## WORK ITEM
Repeat all of the data word for word so that only the pictures are missing from the copy.

## MATERIAL PROVIDED

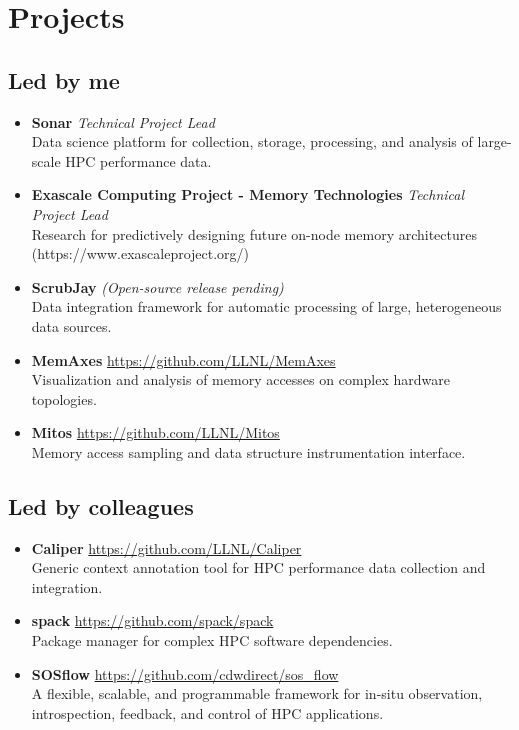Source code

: \section{Projects}

\subsection{Led by me}

\begin{itemize}

\item \textbf{Sonar} \textit{Technical Project Lead}  \\
    Data science platform for collection, storage, processing, and analysis of large-scale HPC performance data.

\item \textbf{Exascale Computing Project - Memory Technologies}  \textit{Technical Project Lead} \\
    Research for predictively designing future on-node
        memory architectures (https://www.exascaleproject.org/)

\item \textbf{ScrubJay} \textit{(Open-source release pending)} \\
    Data integration framework for automatic processing of large, heterogeneous data sources.

\item \textbf{MemAxes} \url{https://github.com/LLNL/MemAxes} \\
    Visualization and analysis of memory accesses on complex hardware topologies.

\item \textbf{Mitos} \url{https://github.com/LLNL/Mitos} \\
    Memory access sampling and data structure instrumentation interface.

\end{itemize}

\subsection{Led by colleagues}

\begin{itemize}

    \item \textbf{Caliper} \url{https://github.com/LLNL/Caliper}  \\
        Generic context annotation tool for HPC performance data collection and integration.

    \item \textbf{spack} \url{https://github.com/spack/spack}  \\
        Package manager for complex HPC software dependencies.

    \item \textbf{SOSflow} \url{https://github.com/cdwdirect/sos_flow} \\
        A flexible, scalable, and programmable framework for in-situ observation, introspection, feedback, and control of HPC applications.

\end{itemize}

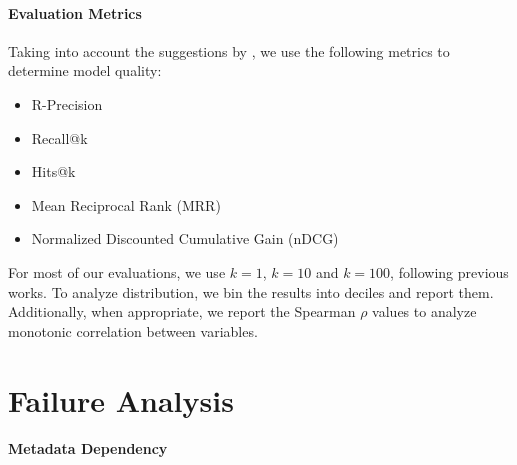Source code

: \paragraph{Evaluation Metrics}

Taking into account the suggestions by \citet{xiaoxi-li-from-matching}, we use the following metrics to determine model quality:
\begin{itemize}
\item R-Precision
\item Recall@k
\item Hits@k
\item Mean Reciprocal Rank (MRR)
\item Normalized Discounted Cumulative Gain (nDCG)
\end{itemize}

For most of our evaluations, we use $k=1$, $k=10$ and $k=100$, following previous works. %
To analyze distribution, we bin the results into deciles and report them. Additionally, when appropriate, we report the Spearman $\rho$ values to analyze monotonic correlation between variables.


\section{Failure Analysis}



\paragraph{Metadata Dependency}


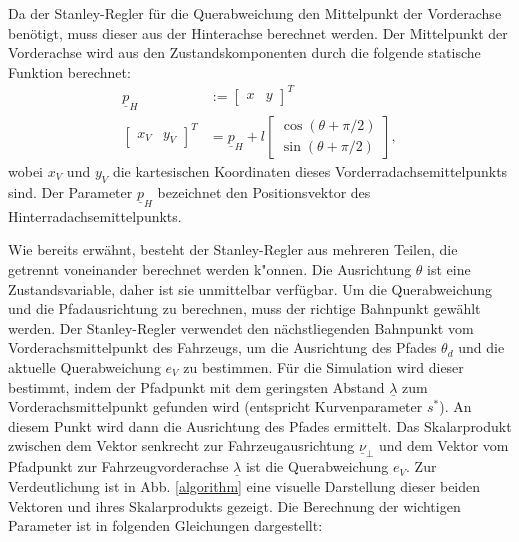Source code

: \documentclass[arbeit=studie,oneside,BCOR=12mm]{ArbeitRST}
\begin{document}
Da der Stanley-Regler für die Querabweichung den Mittelpunkt der Vorderachse
benötigt, muss dieser aus der Hinterachse berechnet werden. Der Mittelpunkt der
Vorderachse wird aus den Zustandskomponenten durch die folgende statische
Funktion \cite{car-model} berechnet: 
\begin{subequations}
\begin{align}
    \underline{p}_H &:= 
  \begin{bmatrix}
    x & y
  \end{bmatrix}^T \\
  \begin{bmatrix}
    x_V & y_V
  \end{bmatrix}^T
    &= \underline{p}_H + l 
  \begin{bmatrix}
    \cos(\theta + \pi/2) \\ 
    \sin(\theta + \pi/2)
  \end{bmatrix},
  \label{eq:Transformation from Rear Axle to Front Axle}
\end{align}
\end{subequations}
wobei $x_V$ und $y_V$ die kartesischen Koordinaten dieses Vorderradachsemittelpunkts sind.
Der Parameter $\underline{p}_H$ bezeichnet den Positionsvektor des Hinterradachsemittelpunkts.

Wie bereits erwähnt, besteht der Stanley-Regler aus mehreren Teilen, die
getrennt voneinander berechnet werden k"onnen. Die Ausrichtung $\theta$ ist eine
Zustandsvariable, daher ist sie unmittelbar verfügbar. Um die Querabweichung und die
Pfadausrichtung zu berechnen, muss der richtige Bahnpunkt gewählt werden. Der
Stanley-Regler verwendet den nächstliegenden Bahnpunkt vom
Vorderachsmittelpunkt des Fahrzeugs, um die Ausrichtung des Pfades $\theta_d$
und die aktuelle Querabweichung $e_{V}$ zu bestimmen. Für die Simulation wird
dieser bestimmt, indem der Pfadpunkt mit dem geringsten Abstand $\underline{\lambda}$ zum
Vorderachsmittelpunkt gefunden wird (entspricht Kurvenparameter $s^*$). An diesem Punkt wird
dann die Ausrichtung des Pfades ermittelt. Das Skalarprodukt zwischen dem
Vektor senkrecht zur Fahrzeugausrichtung $\underline{\nu}_{\perp}$ und dem Vektor
vom Pfadpunkt zur Fahrzeugvorderachse $\underline{\lambda}$ ist die
Querabweichung $e_{V}$. Zur Verdeutlichung ist in Abb. \ref{algorithm} eine visuelle
Darstellung dieser beiden Vektoren und ihres Skalarprodukts gezeigt. Die Berechnung
der wichtigen Parameter ist in folgenden Gleichungen dargestellt: \\
\end{document}
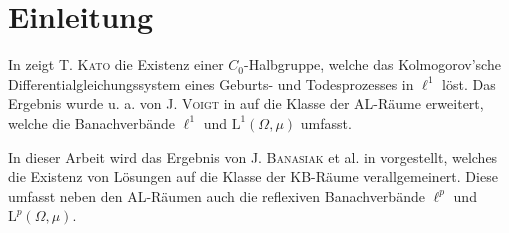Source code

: \chapter{Einleitung}

\par
In \cite{kato_1954}
zeigt \textsc{T. Kato} die Existenz einer $C_0$-Halbgruppe, welche das Kolmogorov'sche Differentialgleichungssystem eines Geburts- und Todesprozesses in $\ell^1$ löst. Das Ergebnis wurde u. a. von \textsc{J. Voigt} in \cite{voigt_1989} %
auf die Klasse der AL-Räume erweitert, welche die Banachverbände  $\ell^1$ und $\text{L}^1(\Omega,\mu)$ umfasst.
\par
In dieser Arbeit wird das Ergebnis von \textsc{J. Banasiak} et al. in \cite{banasiak_lachowicz_2007}
vorgestellt, welches die Existenz von Lösungen auf die Klasse der KB-Räume verallgemeinert. Diese umfasst neben den AL-Räumen auch die reflexiven Banachverbände $\ell^p$ und $\text{L}^p(\Omega,\mu)$. 
\par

## ANSWER SECTION
Source code

: \section{Projects}

\subsection{Led by me}

\begin{itemize}

\item \textbf{Sonar} \textit{Technical Project Lead}  \\
    Data science platform for collection, storage, processing, and analysis of large-scale HPC performance data.

\item \textbf{Exascale Computing Project - Memory Technologies}  \textit{Technical Project Lead} \\
    Research for predictively designing future on-node
        memory architectures (https://www.exascaleproject.org/)

\item \textbf{ScrubJay} \textit{(Open-source release pending)} \\
    Data integration framework for automatic processing of large, heterogeneous data sources.

\item \textbf{MemAxes} \url{https://github.com/LLNL/MemAxes} \\
    Visualization and analysis of memory accesses on complex hardware topologies.

\item \textbf{Mitos} \url{https://github.com/LLNL/Mitos} \\
    Memory access sampling and data structure instrumentation interface.

\end{itemize}

\subsection{Led by colleagues}

\begin{itemize}

    \item \textbf{Caliper} \url{https://github.com/LLNL/Caliper}  \\
        Generic context annotation tool for HPC performance data collection and integration.

    \item \textbf{spack} \url{https://github.com/spack/spack}  \\
        Package manager for complex HPC software dependencies.

    \item \textbf{SOSflow} \url{https://github.com/cdwdirect/sos_flow} \\
        A flexible, scalable, and programmable framework for in-situ observation, introspection, feedback, and control of HPC applications.

\end{itemize}

Source code

: \paragraph{Evaluation Metrics}

Taking into account the suggestions by \citet{xiaoxi-li-from-matching}, we use the following metrics to determine model quality:
\begin{itemize}
\item R-Precision
\item Recall@k
\item Hits@k
\item Mean Reciprocal Rank (MRR)
\item Normalized Discounted Cumulative Gain (nDCG)
\end{itemize}

For most of our evaluations, we use $k=1$, $k=10$ and $k=100$, following previous works. %
To analyze distribution, we bin the results into deciles and report them. Additionally, when appropriate, we report the Spearman $\rho$ values to analyze monotonic correlation between variables.


\section{Failure Analysis}



\paragraph{Metadata Dependency}


Source code

: \documentclass[arbeit=studie,oneside,BCOR=12mm]{ArbeitRST}
\begin{document}
Da der Stanley-Regler für die Querabweichung den Mittelpunkt der Vorderachse
benötigt, muss dieser aus der Hinterachse berechnet werden. Der Mittelpunkt der
Vorderachse wird aus den Zustandskomponenten durch die folgende statische
Funktion \cite{car-model} berechnet: 
\begin{subequations}
\begin{align}
    \underline{p}_H &:= 
  \begin{bmatrix}
    x & y
  \end{bmatrix}^T \\
  \begin{bmatrix}
    x_V & y_V
  \end{bmatrix}^T
    &= \underline{p}_H + l 
  \begin{bmatrix}
    \cos(\theta + \pi/2) \\ 
    \sin(\theta + \pi/2)
  \end{bmatrix},
  \label{eq:Transformation from Rear Axle to Front Axle}
\end{align}
\end{subequations}
wobei $x_V$ und $y_V$ die kartesischen Koordinaten dieses Vorderradachsemittelpunkts sind.
Der Parameter $\underline{p}_H$ bezeichnet den Positionsvektor des Hinterradachsemittelpunkts.

Wie bereits erwähnt, besteht der Stanley-Regler aus mehreren Teilen, die
getrennt voneinander berechnet werden k"onnen. Die Ausrichtung $\theta$ ist eine
Zustandsvariable, daher ist sie unmittelbar verfügbar. Um die Querabweichung und die
Pfadausrichtung zu berechnen, muss der richtige Bahnpunkt gewählt werden. Der
Stanley-Regler verwendet den nächstliegenden Bahnpunkt vom
Vorderachsmittelpunkt des Fahrzeugs, um die Ausrichtung des Pfades $\theta_d$
und die aktuelle Querabweichung $e_{V}$ zu bestimmen. Für die Simulation wird
dieser bestimmt, indem der Pfadpunkt mit dem geringsten Abstand $\underline{\lambda}$ zum
Vorderachsmittelpunkt gefunden wird (entspricht Kurvenparameter $s^*$). An diesem Punkt wird
dann die Ausrichtung des Pfades ermittelt. Das Skalarprodukt zwischen dem
Vektor senkrecht zur Fahrzeugausrichtung $\underline{\nu}_{\perp}$ und dem Vektor
vom Pfadpunkt zur Fahrzeugvorderachse $\underline{\lambda}$ ist die
Querabweichung $e_{V}$. Zur Verdeutlichung ist in Abb. \ref{algorithm} eine visuelle
Darstellung dieser beiden Vektoren und ihres Skalarprodukts gezeigt. Die Berechnung
der wichtigen Parameter ist in folgenden Gleichungen dargestellt: \\
\end{document}
Source code

: \chapter{Einleitung}

\par
In \cite{kato_1954}
zeigt \textsc{T. Kato} die Existenz einer $C_0$-Halbgruppe, welche das Kolmogorov'sche Differentialgleichungssystem eines Geburts- und Todesprozesses in $\ell^1$ löst. Das Ergebnis wurde u. a. von \textsc{J. Voigt} in \cite{voigt_1989} %
auf die Klasse der AL-Räume erweitert, welche die Banachverbände  $\ell^1$ und $\text{L}^1(\Omega,\mu)$ umfasst.
\par
In dieser Arbeit wird das Ergebnis von \textsc{J. Banasiak} et al. in \cite{banasiak_lachowicz_2007}
vorgestellt, welches die Existenz von Lösungen auf die Klasse der KB-Räume verallgemeinert. Diese umfasst neben den AL-Räumen auch die reflexiven Banachverbände $\ell^p$ und $\text{L}^p(\Omega,\mu)$. 
\par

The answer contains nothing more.